Data provided START

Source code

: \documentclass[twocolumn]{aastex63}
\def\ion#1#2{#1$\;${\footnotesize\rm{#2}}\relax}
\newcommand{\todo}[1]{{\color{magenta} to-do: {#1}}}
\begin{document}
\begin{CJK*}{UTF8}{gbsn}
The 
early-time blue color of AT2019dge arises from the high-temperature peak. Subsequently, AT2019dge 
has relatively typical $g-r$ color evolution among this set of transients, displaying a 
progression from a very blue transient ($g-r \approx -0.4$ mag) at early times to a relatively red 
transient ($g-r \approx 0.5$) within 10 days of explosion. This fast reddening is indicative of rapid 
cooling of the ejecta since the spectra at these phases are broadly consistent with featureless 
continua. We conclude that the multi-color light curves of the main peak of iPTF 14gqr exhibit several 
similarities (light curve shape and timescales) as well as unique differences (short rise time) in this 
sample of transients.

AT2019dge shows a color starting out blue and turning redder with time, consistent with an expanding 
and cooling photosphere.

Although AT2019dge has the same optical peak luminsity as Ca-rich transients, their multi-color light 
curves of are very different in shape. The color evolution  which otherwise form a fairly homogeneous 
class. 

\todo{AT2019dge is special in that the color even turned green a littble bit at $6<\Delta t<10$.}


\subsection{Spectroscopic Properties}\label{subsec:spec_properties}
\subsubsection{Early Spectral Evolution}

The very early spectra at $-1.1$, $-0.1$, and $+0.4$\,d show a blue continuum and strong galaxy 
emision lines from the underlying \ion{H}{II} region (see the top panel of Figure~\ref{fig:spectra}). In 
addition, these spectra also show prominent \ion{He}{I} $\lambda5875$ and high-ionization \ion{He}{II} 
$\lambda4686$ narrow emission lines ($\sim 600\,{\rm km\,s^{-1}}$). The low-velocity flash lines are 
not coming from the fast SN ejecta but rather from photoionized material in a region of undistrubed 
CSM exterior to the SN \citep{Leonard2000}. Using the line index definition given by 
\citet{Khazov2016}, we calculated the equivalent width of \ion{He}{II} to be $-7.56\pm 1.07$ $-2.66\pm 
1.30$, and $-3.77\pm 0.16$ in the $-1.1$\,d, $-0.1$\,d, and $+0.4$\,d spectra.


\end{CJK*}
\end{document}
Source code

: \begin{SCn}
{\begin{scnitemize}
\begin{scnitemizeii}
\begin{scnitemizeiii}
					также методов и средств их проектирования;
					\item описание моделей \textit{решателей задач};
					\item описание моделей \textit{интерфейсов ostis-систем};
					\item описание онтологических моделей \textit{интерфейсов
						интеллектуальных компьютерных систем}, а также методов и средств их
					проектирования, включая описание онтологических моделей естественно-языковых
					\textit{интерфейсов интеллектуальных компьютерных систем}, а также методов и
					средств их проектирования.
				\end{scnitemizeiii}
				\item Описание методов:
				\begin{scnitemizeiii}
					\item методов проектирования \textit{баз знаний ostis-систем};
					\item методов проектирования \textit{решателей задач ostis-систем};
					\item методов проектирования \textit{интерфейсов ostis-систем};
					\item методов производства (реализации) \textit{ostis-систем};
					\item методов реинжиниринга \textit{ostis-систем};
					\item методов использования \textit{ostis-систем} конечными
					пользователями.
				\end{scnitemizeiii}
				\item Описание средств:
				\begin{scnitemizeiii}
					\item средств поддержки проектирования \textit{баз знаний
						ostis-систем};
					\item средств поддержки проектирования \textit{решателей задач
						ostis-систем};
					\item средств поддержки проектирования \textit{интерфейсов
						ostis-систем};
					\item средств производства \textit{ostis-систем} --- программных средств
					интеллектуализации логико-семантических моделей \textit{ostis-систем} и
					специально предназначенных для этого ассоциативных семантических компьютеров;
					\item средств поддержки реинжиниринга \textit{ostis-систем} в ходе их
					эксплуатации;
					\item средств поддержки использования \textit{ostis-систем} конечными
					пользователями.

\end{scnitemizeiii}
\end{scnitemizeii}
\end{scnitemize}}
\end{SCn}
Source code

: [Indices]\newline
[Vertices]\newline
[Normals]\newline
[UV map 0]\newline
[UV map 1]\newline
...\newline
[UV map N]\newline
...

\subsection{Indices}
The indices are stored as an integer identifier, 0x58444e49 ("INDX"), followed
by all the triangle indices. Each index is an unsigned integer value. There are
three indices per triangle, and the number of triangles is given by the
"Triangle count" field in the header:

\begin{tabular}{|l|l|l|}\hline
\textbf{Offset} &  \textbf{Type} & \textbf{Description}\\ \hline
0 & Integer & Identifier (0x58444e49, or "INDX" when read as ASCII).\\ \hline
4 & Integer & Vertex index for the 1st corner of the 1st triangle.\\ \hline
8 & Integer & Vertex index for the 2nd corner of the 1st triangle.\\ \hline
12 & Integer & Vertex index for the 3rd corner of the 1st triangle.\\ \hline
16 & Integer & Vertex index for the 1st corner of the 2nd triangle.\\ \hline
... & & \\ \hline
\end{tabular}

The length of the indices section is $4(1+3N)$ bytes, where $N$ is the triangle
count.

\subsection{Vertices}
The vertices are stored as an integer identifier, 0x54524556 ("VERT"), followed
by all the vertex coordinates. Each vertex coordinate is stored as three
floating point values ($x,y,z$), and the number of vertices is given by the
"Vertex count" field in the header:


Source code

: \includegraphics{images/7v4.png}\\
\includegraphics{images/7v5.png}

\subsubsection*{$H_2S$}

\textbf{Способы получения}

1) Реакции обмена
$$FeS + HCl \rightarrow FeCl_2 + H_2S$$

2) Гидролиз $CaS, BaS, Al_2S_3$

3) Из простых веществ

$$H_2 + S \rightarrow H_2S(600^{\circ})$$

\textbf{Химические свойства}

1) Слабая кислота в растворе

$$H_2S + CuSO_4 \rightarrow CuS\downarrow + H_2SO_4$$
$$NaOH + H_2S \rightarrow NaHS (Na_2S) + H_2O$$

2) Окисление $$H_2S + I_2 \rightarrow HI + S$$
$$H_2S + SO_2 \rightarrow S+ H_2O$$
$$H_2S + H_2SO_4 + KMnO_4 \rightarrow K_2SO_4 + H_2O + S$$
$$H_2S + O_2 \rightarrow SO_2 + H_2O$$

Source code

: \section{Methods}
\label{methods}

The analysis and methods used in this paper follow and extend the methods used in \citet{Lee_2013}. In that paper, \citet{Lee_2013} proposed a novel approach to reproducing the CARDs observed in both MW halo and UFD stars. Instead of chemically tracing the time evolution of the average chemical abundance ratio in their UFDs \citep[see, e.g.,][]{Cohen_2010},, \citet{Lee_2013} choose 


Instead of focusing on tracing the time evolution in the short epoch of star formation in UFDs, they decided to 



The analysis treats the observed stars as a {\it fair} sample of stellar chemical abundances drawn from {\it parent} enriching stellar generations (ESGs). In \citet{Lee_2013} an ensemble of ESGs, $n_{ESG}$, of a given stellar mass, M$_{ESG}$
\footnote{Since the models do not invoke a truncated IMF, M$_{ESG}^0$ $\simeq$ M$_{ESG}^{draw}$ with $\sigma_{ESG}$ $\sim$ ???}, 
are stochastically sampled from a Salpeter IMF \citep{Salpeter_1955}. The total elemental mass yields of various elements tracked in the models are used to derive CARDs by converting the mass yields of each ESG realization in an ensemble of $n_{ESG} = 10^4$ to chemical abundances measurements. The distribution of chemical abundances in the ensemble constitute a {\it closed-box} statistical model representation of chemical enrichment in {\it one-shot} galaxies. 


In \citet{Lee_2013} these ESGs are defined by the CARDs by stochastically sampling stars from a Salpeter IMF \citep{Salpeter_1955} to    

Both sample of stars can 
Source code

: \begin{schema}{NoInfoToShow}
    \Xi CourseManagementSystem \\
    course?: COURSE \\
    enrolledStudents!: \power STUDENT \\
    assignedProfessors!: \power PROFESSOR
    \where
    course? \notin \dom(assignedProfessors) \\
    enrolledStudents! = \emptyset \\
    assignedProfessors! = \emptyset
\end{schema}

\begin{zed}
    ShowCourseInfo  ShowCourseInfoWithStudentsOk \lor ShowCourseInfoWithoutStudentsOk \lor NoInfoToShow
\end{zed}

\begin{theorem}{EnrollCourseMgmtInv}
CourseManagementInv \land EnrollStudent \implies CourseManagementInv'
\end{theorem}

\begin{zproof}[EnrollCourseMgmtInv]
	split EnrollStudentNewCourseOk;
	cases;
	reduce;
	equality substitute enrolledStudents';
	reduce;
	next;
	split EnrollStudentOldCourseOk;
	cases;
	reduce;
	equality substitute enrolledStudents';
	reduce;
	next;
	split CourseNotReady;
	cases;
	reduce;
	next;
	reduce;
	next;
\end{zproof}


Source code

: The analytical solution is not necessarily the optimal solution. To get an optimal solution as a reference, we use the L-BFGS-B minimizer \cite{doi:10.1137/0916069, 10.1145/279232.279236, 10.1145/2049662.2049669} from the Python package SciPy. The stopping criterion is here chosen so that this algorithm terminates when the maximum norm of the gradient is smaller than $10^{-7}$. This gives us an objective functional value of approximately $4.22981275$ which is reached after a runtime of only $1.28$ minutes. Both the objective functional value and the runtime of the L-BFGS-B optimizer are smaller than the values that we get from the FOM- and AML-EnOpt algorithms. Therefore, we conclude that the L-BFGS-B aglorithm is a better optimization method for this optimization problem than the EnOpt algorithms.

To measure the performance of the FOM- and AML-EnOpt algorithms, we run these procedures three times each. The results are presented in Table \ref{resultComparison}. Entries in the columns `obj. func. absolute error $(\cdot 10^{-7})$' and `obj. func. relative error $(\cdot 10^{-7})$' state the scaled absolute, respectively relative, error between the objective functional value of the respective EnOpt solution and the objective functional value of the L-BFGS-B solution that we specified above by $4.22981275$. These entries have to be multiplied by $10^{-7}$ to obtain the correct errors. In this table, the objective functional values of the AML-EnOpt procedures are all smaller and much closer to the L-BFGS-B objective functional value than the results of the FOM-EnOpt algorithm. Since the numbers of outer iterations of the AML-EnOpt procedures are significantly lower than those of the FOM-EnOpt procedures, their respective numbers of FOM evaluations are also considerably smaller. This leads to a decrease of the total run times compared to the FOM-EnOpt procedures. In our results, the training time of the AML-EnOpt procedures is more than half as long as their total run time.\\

Data provided END

### Work instructions
With the line containing "early-time blue color" as the last one, please set down exactly the lines of the records above from their very first line, and nothing more.

### Output of the task
Source code

: \documentclass[twocolumn]{aastex63}
\def\ion#1#2{#1$\;${\footnotesize\rm{#2}}\relax}
\newcommand{\todo}[1]{{\color{magenta} to-do: {#1}}}
\begin{document}
\begin{CJK*}{UTF8}{gbsn}
The 
early-time blue color of AT2019dge arises from the high-temperature peak. Subsequently, AT2019dge 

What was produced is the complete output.